The Metro health dashboard listed Jefferson County in the yellow category, indicating medium risk, as of Monday. State data had moved the county to green, or the least spread.

Around a third of the Kentucky counties were in the red, according to Friday’s numbers. The state's weekly positivity rate is just under 17%. 

“The bottom line here is that COVID-19 isn’t over,” Howard said. “We’re going to see variants for the foreseeable future. Folks need to modify their risks.”

Howard added that early evidence shows the variant may be more resistant to vaccines and antibodies from prior infections, though it’s not yet known if it causes more serious illness than other variants. 

“However, vaccination and getting fully vaccinated, including boosters, is the best tool that we have to prevent this infection… and can still prevent severe illness if contracted,” he said. 

As of Monday, Indiana’s seven-day average of cases was 1,486, a slight decrease from the prior week.

Floyd County Health Officer Dr. Tom Harris said the county's local positivity rate has hovered around 10% for the past few weeks. But he said that’s not an accurate picture, because many people are testing at home, and those aren’t reported. 

“There’s definitely disease, it’s definitely in the community,” he said. 

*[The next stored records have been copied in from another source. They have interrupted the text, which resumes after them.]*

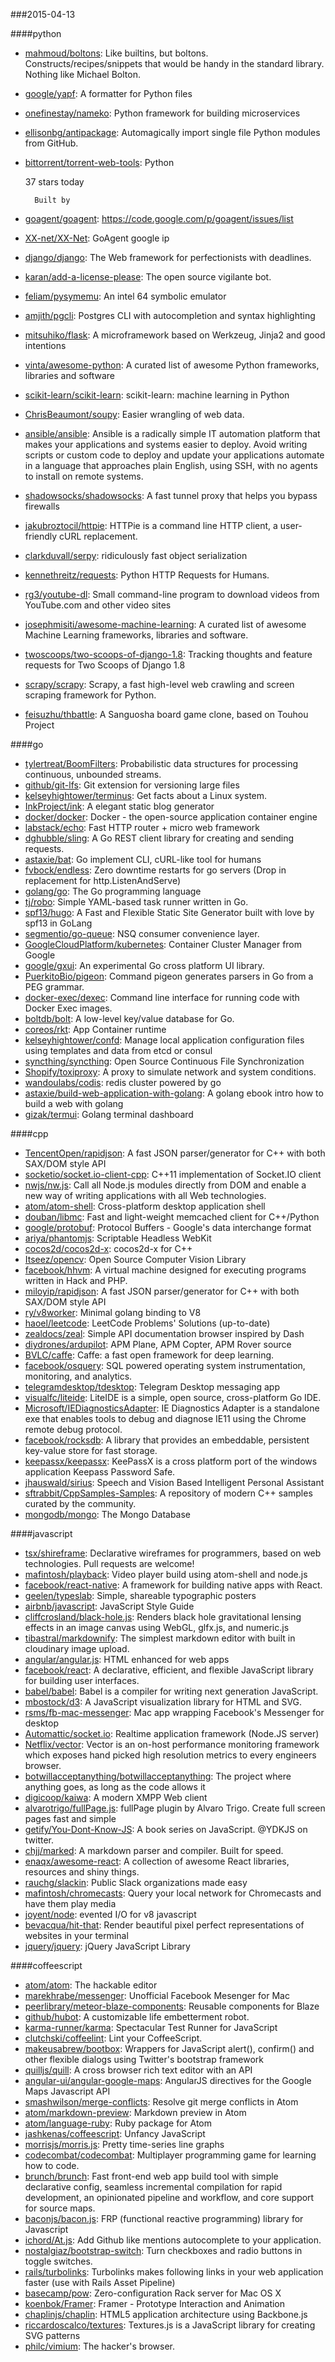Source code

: ###2015-04-13

####python
* [mahmoud/boltons](https://github.com/mahmoud/boltons): Like builtins, but boltons. Constructs/recipes/snippets that would be handy in the standard library. Nothing like Michael Bolton.
* [google/yapf](https://github.com/google/yapf): A formatter for Python files
* [onefinestay/nameko](https://github.com/onefinestay/nameko): Python framework for building microservices
* [ellisonbg/antipackage](https://github.com/ellisonbg/antipackage): Automagically import single file Python modules from GitHub.
* [bittorrent/torrent-web-tools](https://github.com/bittorrent/torrent-web-tools): Python

      

    37 stars today

    
      
        Built by
* [goagent/goagent](https://github.com/goagent/goagent): https://code.google.com/p/goagent/issues/list
* [XX-net/XX-Net](https://github.com/XX-net/XX-Net):  GoAgent  google ip
* [django/django](https://github.com/django/django): The Web framework for perfectionists with deadlines.
* [karan/add-a-license-please](https://github.com/karan/add-a-license-please): The open source vigilante bot.
* [feliam/pysymemu](https://github.com/feliam/pysymemu): An intel 64 symbolic emulator
* [amjith/pgcli](https://github.com/amjith/pgcli): Postgres CLI with autocompletion and syntax highlighting
* [mitsuhiko/flask](https://github.com/mitsuhiko/flask): A microframework based on Werkzeug, Jinja2 and good intentions
* [vinta/awesome-python](https://github.com/vinta/awesome-python): A curated list of awesome Python frameworks, libraries and software
* [scikit-learn/scikit-learn](https://github.com/scikit-learn/scikit-learn): scikit-learn: machine learning in Python
* [ChrisBeaumont/soupy](https://github.com/ChrisBeaumont/soupy): Easier wrangling of web data.
* [ansible/ansible](https://github.com/ansible/ansible): Ansible is a radically simple IT automation platform that makes your applications and systems easier to deploy. Avoid writing scripts or custom code to deploy and update your applications automate in a language that approaches plain English, using SSH, with no agents to install on remote systems.
* [shadowsocks/shadowsocks](https://github.com/shadowsocks/shadowsocks): A fast tunnel proxy that helps you bypass firewalls
* [jakubroztocil/httpie](https://github.com/jakubroztocil/httpie): HTTPie is a command line HTTP client, a user-friendly cURL replacement.
* [clarkduvall/serpy](https://github.com/clarkduvall/serpy): ridiculously fast object serialization
* [kennethreitz/requests](https://github.com/kennethreitz/requests): Python HTTP Requests for Humans.
* [rg3/youtube-dl](https://github.com/rg3/youtube-dl): Small command-line program to download videos from YouTube.com and other video sites
* [josephmisiti/awesome-machine-learning](https://github.com/josephmisiti/awesome-machine-learning): A curated list of awesome Machine Learning frameworks, libraries and software.
* [twoscoops/two-scoops-of-django-1.8](https://github.com/twoscoops/two-scoops-of-django-1.8): Tracking thoughts and feature requests for Two Scoops of Django 1.8
* [scrapy/scrapy](https://github.com/scrapy/scrapy): Scrapy, a fast high-level web crawling and screen scraping framework for Python.
* [feisuzhu/thbattle](https://github.com/feisuzhu/thbattle): A Sanguosha board game clone, based on Touhou Project

####go
* [tylertreat/BoomFilters](https://github.com/tylertreat/BoomFilters): Probabilistic data structures for processing continuous, unbounded streams.
* [github/git-lfs](https://github.com/github/git-lfs): Git extension for versioning large files
* [kelseyhightower/terminus](https://github.com/kelseyhightower/terminus): Get facts about a Linux system.
* [InkProject/ink](https://github.com/InkProject/ink): A elegant static blog generator
* [docker/docker](https://github.com/docker/docker): Docker - the open-source application container engine
* [labstack/echo](https://github.com/labstack/echo): Fast HTTP router + micro web framework
* [dghubble/sling](https://github.com/dghubble/sling): A Go REST client library for creating and sending requests.
* [astaxie/bat](https://github.com/astaxie/bat): Go implement CLI, cURL-like tool for humans
* [fvbock/endless](https://github.com/fvbock/endless): Zero downtime restarts for go servers (Drop in replacement for http.ListenAndServe)
* [golang/go](https://github.com/golang/go): The Go programming language
* [tj/robo](https://github.com/tj/robo): Simple YAML-based task runner written in Go.
* [spf13/hugo](https://github.com/spf13/hugo): A Fast and Flexible Static Site Generator built with love by spf13 in GoLang
* [segmentio/go-queue](https://github.com/segmentio/go-queue): NSQ consumer convenience layer.
* [GoogleCloudPlatform/kubernetes](https://github.com/GoogleCloudPlatform/kubernetes): Container Cluster Manager from Google
* [google/gxui](https://github.com/google/gxui): An experimental Go cross platform UI library.
* [PuerkitoBio/pigeon](https://github.com/PuerkitoBio/pigeon): Command pigeon generates parsers in Go from a PEG grammar.
* [docker-exec/dexec](https://github.com/docker-exec/dexec): Command line interface for running code with Docker Exec images.
* [boltdb/bolt](https://github.com/boltdb/bolt): A low-level key/value database for Go.
* [coreos/rkt](https://github.com/coreos/rkt): App Container runtime
* [kelseyhightower/confd](https://github.com/kelseyhightower/confd): Manage local application configuration files using templates and data from etcd or consul
* [syncthing/syncthing](https://github.com/syncthing/syncthing): Open Source Continuous File Synchronization
* [Shopify/toxiproxy](https://github.com/Shopify/toxiproxy): A proxy to simulate network and system conditions.
* [wandoulabs/codis](https://github.com/wandoulabs/codis): redis cluster powered by go
* [astaxie/build-web-application-with-golang](https://github.com/astaxie/build-web-application-with-golang): A golang ebook intro how to build a web with golang
* [gizak/termui](https://github.com/gizak/termui): Golang terminal dashboard

####cpp
* [TencentOpen/rapidjson](https://github.com/TencentOpen/rapidjson): A fast JSON parser/generator for C++ with both SAX/DOM style API
* [socketio/socket.io-client-cpp](https://github.com/socketio/socket.io-client-cpp): C++11 implementation of Socket.IO client
* [nwjs/nw.js](https://github.com/nwjs/nw.js): Call all Node.js modules directly from DOM and enable a new way of writing applications with all Web technologies.
* [atom/atom-shell](https://github.com/atom/atom-shell): Cross-platform desktop application shell
* [douban/libmc](https://github.com/douban/libmc): Fast and light-weight memcached client for C++/Python
* [google/protobuf](https://github.com/google/protobuf): Protocol Buffers - Google's data interchange format
* [ariya/phantomjs](https://github.com/ariya/phantomjs): Scriptable Headless WebKit
* [cocos2d/cocos2d-x](https://github.com/cocos2d/cocos2d-x): cocos2d-x for C++
* [Itseez/opencv](https://github.com/Itseez/opencv): Open Source Computer Vision Library
* [facebook/hhvm](https://github.com/facebook/hhvm): A virtual machine designed for executing programs written in Hack and PHP.
* [miloyip/rapidjson](https://github.com/miloyip/rapidjson): A fast JSON parser/generator for C++ with both SAX/DOM style API
* [ry/v8worker](https://github.com/ry/v8worker): Minimal golang binding to V8
* [haoel/leetcode](https://github.com/haoel/leetcode): LeetCode Problems' Solutions (up-to-date)
* [zealdocs/zeal](https://github.com/zealdocs/zeal): Simple API documentation browser inspired by Dash
* [diydrones/ardupilot](https://github.com/diydrones/ardupilot): APM Plane, APM Copter, APM Rover source
* [BVLC/caffe](https://github.com/BVLC/caffe): Caffe: a fast open framework for deep learning.
* [facebook/osquery](https://github.com/facebook/osquery): SQL powered operating system instrumentation, monitoring, and analytics.
* [telegramdesktop/tdesktop](https://github.com/telegramdesktop/tdesktop): Telegram Desktop messaging app
* [visualfc/liteide](https://github.com/visualfc/liteide): LiteIDE is a simple, open source, cross-platform Go IDE.
* [Microsoft/IEDiagnosticsAdapter](https://github.com/Microsoft/IEDiagnosticsAdapter): IE Diagnostics Adapter is a standalone exe that enables tools to debug and diagnose IE11 using the Chrome remote debug protocol.
* [facebook/rocksdb](https://github.com/facebook/rocksdb): A library that provides an embeddable, persistent key-value store for fast storage.
* [keepassx/keepassx](https://github.com/keepassx/keepassx): KeePassX is a cross platform port of the windows application Keepass Password Safe.
* [jhauswald/sirius](https://github.com/jhauswald/sirius): Speech and Vision Based Intelligent Personal Assistant
* [sftrabbit/CppSamples-Samples](https://github.com/sftrabbit/CppSamples-Samples): A repository of modern C++ samples curated by the community.
* [mongodb/mongo](https://github.com/mongodb/mongo): The Mongo Database

####javascript
* [tsx/shireframe](https://github.com/tsx/shireframe): Declarative wireframes for programmers, based on web technologies. Pull requests are welcome!
* [mafintosh/playback](https://github.com/mafintosh/playback): Video player build using atom-shell and node.js
* [facebook/react-native](https://github.com/facebook/react-native): A framework for building native apps with React.
* [geelen/typeslab](https://github.com/geelen/typeslab): Simple, shareable typographic posters
* [airbnb/javascript](https://github.com/airbnb/javascript): JavaScript Style Guide
* [cliffcrosland/black-hole.js](https://github.com/cliffcrosland/black-hole.js): Renders black hole gravitational lensing effects in an image canvas using WebGL, glfx.js, and numeric.js
* [tibastral/markdownify](https://github.com/tibastral/markdownify): The simplest markdown editor with built in cloudinary image upload.
* [angular/angular.js](https://github.com/angular/angular.js): HTML enhanced for web apps
* [facebook/react](https://github.com/facebook/react): A declarative, efficient, and flexible JavaScript library for building user interfaces.
* [babel/babel](https://github.com/babel/babel): Babel is a compiler for writing next generation JavaScript.
* [mbostock/d3](https://github.com/mbostock/d3): A JavaScript visualization library for HTML and SVG.
* [rsms/fb-mac-messenger](https://github.com/rsms/fb-mac-messenger): Mac app wrapping Facebook's Messenger for desktop
* [Automattic/socket.io](https://github.com/Automattic/socket.io): Realtime application framework (Node.JS server)
* [Netflix/vector](https://github.com/Netflix/vector): Vector is an on-host performance monitoring framework which exposes hand picked high resolution metrics to every engineers browser.
* [botwillacceptanything/botwillacceptanything](https://github.com/botwillacceptanything/botwillacceptanything): The project where anything goes, as long as the code allows it
* [digicoop/kaiwa](https://github.com/digicoop/kaiwa): A modern XMPP Web client
* [alvarotrigo/fullPage.js](https://github.com/alvarotrigo/fullPage.js): fullPage plugin by Alvaro Trigo. Create full screen pages fast and simple
* [getify/You-Dont-Know-JS](https://github.com/getify/You-Dont-Know-JS): A book series on JavaScript. @YDKJS on twitter.
* [chjj/marked](https://github.com/chjj/marked): A markdown parser and compiler. Built for speed.
* [enaqx/awesome-react](https://github.com/enaqx/awesome-react): A collection of awesome React libraries, resources and shiny things.
* [rauchg/slackin](https://github.com/rauchg/slackin): Public Slack organizations made easy
* [mafintosh/chromecasts](https://github.com/mafintosh/chromecasts): Query your local network for Chromecasts and have them play media
* [joyent/node](https://github.com/joyent/node): evented I/O for v8 javascript
* [bevacqua/hit-that](https://github.com/bevacqua/hit-that): Render beautiful pixel perfect representations of websites in your terminal
* [jquery/jquery](https://github.com/jquery/jquery): jQuery JavaScript Library

####coffeescript
* [atom/atom](https://github.com/atom/atom): The hackable editor
* [marekhrabe/messenger](https://github.com/marekhrabe/messenger): Unofficial Facebook Mesenger for Mac
* [peerlibrary/meteor-blaze-components](https://github.com/peerlibrary/meteor-blaze-components): Reusable components for Blaze
* [github/hubot](https://github.com/github/hubot): A customizable life embetterment robot.
* [karma-runner/karma](https://github.com/karma-runner/karma): Spectacular Test Runner for JavaScript
* [clutchski/coffeelint](https://github.com/clutchski/coffeelint): Lint your CoffeeScript.
* [makeusabrew/bootbox](https://github.com/makeusabrew/bootbox): Wrappers for JavaScript alert(), confirm() and other flexible dialogs using Twitter's bootstrap framework
* [quilljs/quill](https://github.com/quilljs/quill): A cross browser rich text editor with an API
* [angular-ui/angular-google-maps](https://github.com/angular-ui/angular-google-maps): AngularJS directives for the Google Maps Javascript API
* [smashwilson/merge-conflicts](https://github.com/smashwilson/merge-conflicts): Resolve git merge conflicts in Atom
* [atom/markdown-preview](https://github.com/atom/markdown-preview): Markdown preview in Atom
* [atom/language-ruby](https://github.com/atom/language-ruby): Ruby package for Atom
* [jashkenas/coffeescript](https://github.com/jashkenas/coffeescript): Unfancy JavaScript
* [morrisjs/morris.js](https://github.com/morrisjs/morris.js): Pretty time-series line graphs
* [codecombat/codecombat](https://github.com/codecombat/codecombat): Multiplayer programming game for learning how to code.
* [brunch/brunch](https://github.com/brunch/brunch): Fast front-end web app build tool with simple declarative config, seamless incremental compilation for rapid development, an opinionated pipeline and workflow, and core support for source maps.
* [baconjs/bacon.js](https://github.com/baconjs/bacon.js): FRP (functional reactive programming) library for Javascript
* [ichord/At.js](https://github.com/ichord/At.js): Add Github like mentions autocomplete to your application.
* [nostalgiaz/bootstrap-switch](https://github.com/nostalgiaz/bootstrap-switch): Turn checkboxes and radio buttons in toggle switches.
* [rails/turbolinks](https://github.com/rails/turbolinks): Turbolinks makes following links in your web application faster (use with Rails Asset Pipeline)
* [basecamp/pow](https://github.com/basecamp/pow): Zero-configuration Rack server for Mac OS X
* [koenbok/Framer](https://github.com/koenbok/Framer): Framer - Prototype Interaction and Animation
* [chaplinjs/chaplin](https://github.com/chaplinjs/chaplin): HTML5 application architecture using Backbone.js
* [riccardoscalco/textures](https://github.com/riccardoscalco/textures): Textures.js is a JavaScript library for creating SVG patterns
* [philc/vimium](https://github.com/philc/vimium): The hacker's browser.
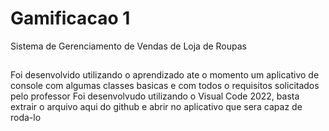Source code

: # Gamificacao 1
Sistema de Gerenciamento de Vendas de Loja de Roupas
##
Foi desenvolvido utilizando o aprendizado ate o momento um aplicativo de console com algumas classes basicas e com todos o requisitos solicitados pelo professor
Foi desenvolvudo utilizando o Visual Code 2022, basta extrair o arquivo aqui do github e abrir no aplicativo que sera capaz de roda-lo 
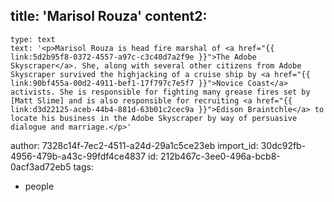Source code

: title: 'Marisol Rouza'
content2:
  -
    type: text
    text: '<p>Marisol Rouza is head fire marshal of <a href="{{ link:5d2b95f8-0372-4557-a97c-c3c40d7a2f9e }}">The Adobe Skyscraper</a>. She, along with several other citizens from Adobe Skyscraper survived the highjacking of a cruise ship by <a href="{{ link:90bf455a-00d2-4911-bef1-17f797c7e5f7 }}">Novice Coast</a> activists. She is responsible for fighting many grease fires set by [Matt Slime] and is also responsible for recruiting <a href="{{ link:d3d22125-aceb-44b4-881d-63b01c2cec9a }}">Edison Braintchle</a> to locate his business in the Adobe Skyscraper by way of persuasive dialogue and marriage.</p>'
author: 7328c14f-7ec2-4511-a24d-29a1c5ce23eb
import_id: 30dc92fb-4956-479b-a43c-99fdf4ce4837
id: 212b467c-3ee0-496a-bcb8-0acf3ad72eb5
tags:
  - people
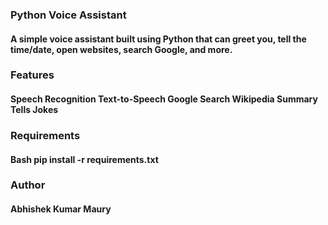<h3>Python Voice Assistant</h3>

<h4>A simple voice assistant built using Python that can greet you, tell the time/date, open websites, search Google, and more.</h4>

<h3>Features</h3>
 <h4> Speech Recognition
  Text-to-Speech
  Google Search
  Wikipedia Summary
  Tells Jokes</h4>

<h3>Requirements</h3>
<h4>Bash
pip install -r requirements.txt</h4>

<h3>Author</h3>
<h4>Abhishek Kumar Maury</h4>
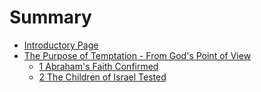 # Summary

* [Introductory Page](README.md)
* [The Purpose of Temptation - From God's Point of View](the-purpose-of-temptation---from-gods-point-of-view-1.md)
    * [1 Abraham's Faith Confirmed](1-from-gods-point-of-view.md)
    * [2 The Children of Israel Tested](2-from-gods-point-of-view.md)

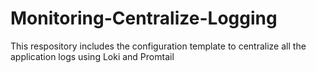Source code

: # Monitoring-Centralize-Logging
This respository includes the configuration template to centralize all the application logs using Loki and Promtail
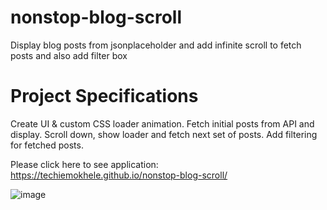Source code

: # nonstop-blog-scroll
Display blog posts from jsonplaceholder and add infinite scroll to fetch posts and also add filter box

# Project Specifications
Create UI & custom CSS loader animation.
Fetch initial posts from API and display.
Scroll down, show loader and fetch next set of posts.
Add filtering for fetched posts.

Please click here to see application: https://techiemokhele.github.io/nonstop-blog-scroll/

![image](https://user-images.githubusercontent.com/67394147/131587906-cbcee1b2-2b55-4539-9992-663600f1508c.png)
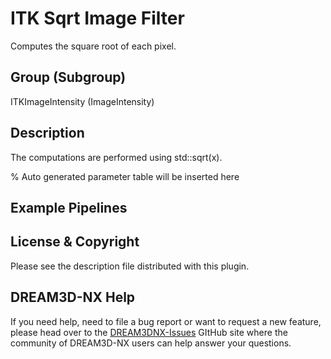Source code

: # ITK Sqrt Image Filter

Computes the square root of each pixel.

## Group (Subgroup)

ITKImageIntensity (ImageIntensity)

## Description

The computations are performed using std::sqrt(x).

% Auto generated parameter table will be inserted here

## Example Pipelines

## License & Copyright

Please see the description file distributed with this plugin.

## DREAM3D-NX Help

If you need help, need to file a bug report or want to request a new feature, please head over to the [DREAM3DNX-Issues](https://github.com/BlueQuartzSoftware/DREAM3DNX-Issues) GItHub site where the community of DREAM3D-NX users can help answer your questions.
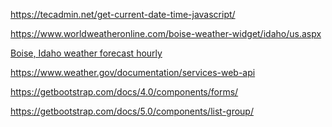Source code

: <!-- For the time in the middle of the page -->

https://tecadmin.net/get-current-date-time-javascript/

<!-- LOLOLOL Weather app KNOCKED OUTTT!!!!!! -->

https://www.worldweatheronline.com/boise-weather-widget/idaho/us.aspx

<div id="wwo-weather-widget-3"></div><script type='text/javascript' src='https://www.worldweatheronline.com/widget/v5/weather-widget.ashx?loc=2564910&wid=3&tu=1&div=wwo-weather-widget-3' async></script><noscript><a href="https://www.worldweatheronline.com/boise-weather/idaho/us.aspx" alt="Hour by hour Boise, Idaho weather">Boise, Idaho weather forecast hourly</a></noscript>

<!-- I wish I could use this -->

<!-- For the Weather app location -->

https://www.weather.gov/documentation/services-web-api

<!-- Note the lat/long is in the sandbox and it might cache-->

<!-- Check List for the TODO -->

https://getbootstrap.com/docs/4.0/components/forms/

https://getbootstrap.com/docs/5.0/components/list-group/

Harris said though the Indiana State Department of Health is reporting BA.2 as the main strain in the state, their sequencing is about 10 days behind. 

He said COVID hospitalizations in Floyd County have been low for a few weeks, but he expects increases as BA.5 spreads, adding that it’s too early to know if it will become dominant in that area. 

Harris urged those at higher risk of infection to wear masks in public places, and for all those eligible to get vaccinated and boosted.